Questions: Autonomic Nervous System: Sympathetic and Parasympathetic
3 questions to test your understanding
Score: 0 / 3
Question 1 Multiple Choice
A student experiences a sudden stressful situation and notices: heart rate increasing, pupils dilating, and digestion slowing. Which ANS division and primary neurotransmitter at the target organ are responsible?

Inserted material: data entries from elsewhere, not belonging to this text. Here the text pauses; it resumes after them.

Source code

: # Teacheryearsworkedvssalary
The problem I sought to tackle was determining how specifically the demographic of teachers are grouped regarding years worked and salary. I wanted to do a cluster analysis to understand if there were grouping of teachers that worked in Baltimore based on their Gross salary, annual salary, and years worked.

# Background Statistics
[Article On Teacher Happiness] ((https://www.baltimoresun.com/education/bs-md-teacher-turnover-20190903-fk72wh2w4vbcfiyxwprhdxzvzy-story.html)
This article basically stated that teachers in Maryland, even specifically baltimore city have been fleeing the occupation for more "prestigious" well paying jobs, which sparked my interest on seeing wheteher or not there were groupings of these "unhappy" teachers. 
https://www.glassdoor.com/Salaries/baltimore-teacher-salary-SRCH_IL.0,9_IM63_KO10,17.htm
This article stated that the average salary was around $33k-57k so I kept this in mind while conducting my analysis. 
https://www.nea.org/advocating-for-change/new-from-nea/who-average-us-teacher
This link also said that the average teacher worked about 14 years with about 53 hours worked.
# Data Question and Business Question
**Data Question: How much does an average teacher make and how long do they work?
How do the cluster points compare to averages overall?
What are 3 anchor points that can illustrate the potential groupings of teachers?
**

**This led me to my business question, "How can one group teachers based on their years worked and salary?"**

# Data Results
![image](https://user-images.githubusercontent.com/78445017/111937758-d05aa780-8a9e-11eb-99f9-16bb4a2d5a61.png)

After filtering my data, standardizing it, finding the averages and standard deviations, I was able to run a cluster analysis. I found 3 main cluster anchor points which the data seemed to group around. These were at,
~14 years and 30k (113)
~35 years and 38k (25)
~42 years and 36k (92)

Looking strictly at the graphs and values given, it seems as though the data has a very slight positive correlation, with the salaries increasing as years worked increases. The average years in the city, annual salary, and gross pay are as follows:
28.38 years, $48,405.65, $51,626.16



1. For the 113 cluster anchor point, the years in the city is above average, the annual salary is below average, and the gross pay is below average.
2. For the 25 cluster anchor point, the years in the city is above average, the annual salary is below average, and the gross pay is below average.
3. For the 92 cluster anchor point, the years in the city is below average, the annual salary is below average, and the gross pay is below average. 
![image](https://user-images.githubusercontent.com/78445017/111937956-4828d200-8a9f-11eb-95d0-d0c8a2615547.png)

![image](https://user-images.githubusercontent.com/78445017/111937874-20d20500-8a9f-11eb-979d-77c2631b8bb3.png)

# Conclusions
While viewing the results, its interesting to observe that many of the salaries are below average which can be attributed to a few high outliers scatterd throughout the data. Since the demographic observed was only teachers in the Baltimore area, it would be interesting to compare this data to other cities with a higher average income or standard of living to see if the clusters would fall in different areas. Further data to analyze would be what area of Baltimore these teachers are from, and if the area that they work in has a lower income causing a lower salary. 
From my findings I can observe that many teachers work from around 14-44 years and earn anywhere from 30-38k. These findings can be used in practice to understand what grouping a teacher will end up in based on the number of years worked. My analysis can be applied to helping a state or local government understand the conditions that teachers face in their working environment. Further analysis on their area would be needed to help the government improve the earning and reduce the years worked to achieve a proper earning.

AParasympathetic division; acetylcholine
BSympathetic division; acetylcholine
CSympathetic division; noradrenaline
DSomatic division; noradrenaline
The sympathetic (fight-or-flight) division produces exactly this cluster of responses: increased heart rate to deliver more oxygen to muscles, pupil dilation for wider visual field, and slowed digestion to redirect blood away from the gut. Noradrenaline is the neurotransmitter released by postganglionic sympathetic neurons onto target organs. Acetylcholine is used at the ganglionic synapse (between pre- and postganglionic neurons) in both divisions, but it is not the final effector neurotransmitter for most sympathetic targets.
Question 2 True / False
Both the sympathetic and parasympathetic divisions use acetylcholine as the neurotransmitter at the synapse between the preganglionic and postganglionic neuron (the ganglionic synapse).
TTrue
FFalse
Answer: True
This is a common misconception to test. Many students believe the sympathetic system is 'all noradrenaline' and the parasympathetic is 'all acetylcholine.' In fact, BOTH divisions use acetylcholine at the ganglionic synapse. The distinction is at the target organ: parasympathetic postganglionic neurons release acetylcholine onto their effectors, while most sympathetic postganglionic neurons release noradrenaline. The adrenal medulla is an exception — it releases adrenaline (epinephrine) directly into the bloodstream when stimulated by preganglionic sympathetic fibers.
Question 3 Short Answer
Why is it functionally important that the sympathetic and parasympathetic systems have opposing effects on the same organs, rather than one system simply turning effects on and off?
Think about your answer, then reveal below.
Model answer: Dual, opposing innervation allows fine-grained, continuous control. Rather than binary on/off states, most organs can be precisely tuned by varying the relative activity of both divisions — increasing parasympathetic tone slows heart rate while decreasing sympathetic tone does so differently and at different rates. This antagonistic control gives the nervous system greater dynamic range and faster response times than a single on/off pathway could provide.
Consider heart rate regulation: resting heart rate is maintained by relatively high parasympathetic (vagal) tone holding it below the heart's intrinsic pacemaker rate of ~100 bpm. During exercise, both increased sympathetic activity AND withdrawal of parasympathetic tone contribute to the rise in heart rate — and the response can be graded with precision. This push-pull architecture is a fundamental design feature of homeostatic regulation throughout the body.